**Provided records**
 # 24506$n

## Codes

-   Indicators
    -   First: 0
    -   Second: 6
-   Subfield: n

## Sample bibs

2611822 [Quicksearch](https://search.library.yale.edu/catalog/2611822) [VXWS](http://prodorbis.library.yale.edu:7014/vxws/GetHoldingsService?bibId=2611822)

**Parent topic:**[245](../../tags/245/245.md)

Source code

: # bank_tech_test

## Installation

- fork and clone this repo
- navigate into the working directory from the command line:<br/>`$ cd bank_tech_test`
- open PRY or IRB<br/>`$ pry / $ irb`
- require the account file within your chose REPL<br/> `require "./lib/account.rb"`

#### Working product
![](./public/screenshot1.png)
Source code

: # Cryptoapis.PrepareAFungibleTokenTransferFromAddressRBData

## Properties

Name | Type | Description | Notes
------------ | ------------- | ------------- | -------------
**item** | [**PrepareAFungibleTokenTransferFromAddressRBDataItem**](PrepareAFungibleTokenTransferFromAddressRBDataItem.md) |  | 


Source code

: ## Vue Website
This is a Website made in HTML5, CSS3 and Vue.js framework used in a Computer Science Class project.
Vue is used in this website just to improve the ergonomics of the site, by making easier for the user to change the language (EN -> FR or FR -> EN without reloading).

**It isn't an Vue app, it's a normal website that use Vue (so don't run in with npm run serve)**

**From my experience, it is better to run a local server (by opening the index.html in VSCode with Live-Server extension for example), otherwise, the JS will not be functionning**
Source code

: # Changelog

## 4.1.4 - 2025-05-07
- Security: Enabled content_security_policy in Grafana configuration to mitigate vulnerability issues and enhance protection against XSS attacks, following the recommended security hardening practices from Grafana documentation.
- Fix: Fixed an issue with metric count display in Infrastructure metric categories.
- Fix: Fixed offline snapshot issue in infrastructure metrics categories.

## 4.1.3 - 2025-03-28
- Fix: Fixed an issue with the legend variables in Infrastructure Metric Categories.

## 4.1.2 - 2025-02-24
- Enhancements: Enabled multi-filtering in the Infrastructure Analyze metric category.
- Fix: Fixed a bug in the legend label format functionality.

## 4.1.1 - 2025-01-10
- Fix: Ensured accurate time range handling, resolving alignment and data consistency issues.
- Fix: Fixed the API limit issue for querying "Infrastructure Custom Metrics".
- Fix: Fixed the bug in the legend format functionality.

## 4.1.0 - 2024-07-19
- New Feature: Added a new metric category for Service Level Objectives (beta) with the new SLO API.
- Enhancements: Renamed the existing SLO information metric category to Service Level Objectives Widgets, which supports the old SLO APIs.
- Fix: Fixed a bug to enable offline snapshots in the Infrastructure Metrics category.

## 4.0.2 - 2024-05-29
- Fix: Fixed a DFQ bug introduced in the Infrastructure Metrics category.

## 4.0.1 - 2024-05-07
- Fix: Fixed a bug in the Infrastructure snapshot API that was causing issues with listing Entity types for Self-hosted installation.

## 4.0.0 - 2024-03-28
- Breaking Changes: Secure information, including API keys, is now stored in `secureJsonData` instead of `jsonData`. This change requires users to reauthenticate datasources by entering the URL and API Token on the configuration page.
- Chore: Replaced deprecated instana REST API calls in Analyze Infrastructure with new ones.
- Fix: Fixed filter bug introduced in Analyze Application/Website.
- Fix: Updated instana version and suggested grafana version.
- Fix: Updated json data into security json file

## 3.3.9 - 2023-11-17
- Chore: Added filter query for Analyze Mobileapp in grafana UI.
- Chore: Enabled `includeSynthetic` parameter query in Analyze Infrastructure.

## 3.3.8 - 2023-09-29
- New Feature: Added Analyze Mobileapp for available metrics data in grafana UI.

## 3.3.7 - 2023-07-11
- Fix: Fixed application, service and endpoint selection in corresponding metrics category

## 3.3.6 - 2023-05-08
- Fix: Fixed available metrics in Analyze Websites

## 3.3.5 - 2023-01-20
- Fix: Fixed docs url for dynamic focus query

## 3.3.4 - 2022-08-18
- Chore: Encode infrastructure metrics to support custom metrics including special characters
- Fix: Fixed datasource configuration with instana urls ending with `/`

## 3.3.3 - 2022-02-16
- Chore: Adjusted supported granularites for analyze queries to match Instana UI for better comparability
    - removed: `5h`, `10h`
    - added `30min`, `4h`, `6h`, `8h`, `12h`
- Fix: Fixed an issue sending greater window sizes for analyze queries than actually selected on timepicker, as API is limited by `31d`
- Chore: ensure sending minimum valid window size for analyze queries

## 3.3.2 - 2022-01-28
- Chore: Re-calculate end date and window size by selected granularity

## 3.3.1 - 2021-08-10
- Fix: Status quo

**Work to be completed**
In the listing above, the lines from the one containing "- Fix: Fixed a DFQ" through the one containing "## 4.0.0 - 2024-03-28" must be set down exactly, with no other lines.

**Answer space**
- Fix: Fixed a DFQ bug introduced in the Infrastructure Metrics category.

## 4.0.1 - 2024-05-07
- Fix: Fixed a bug in the Infrastructure snapshot API that was causing issues with listing Entity types for Self-hosted installation.

## 4.0.0 - 2024-03-28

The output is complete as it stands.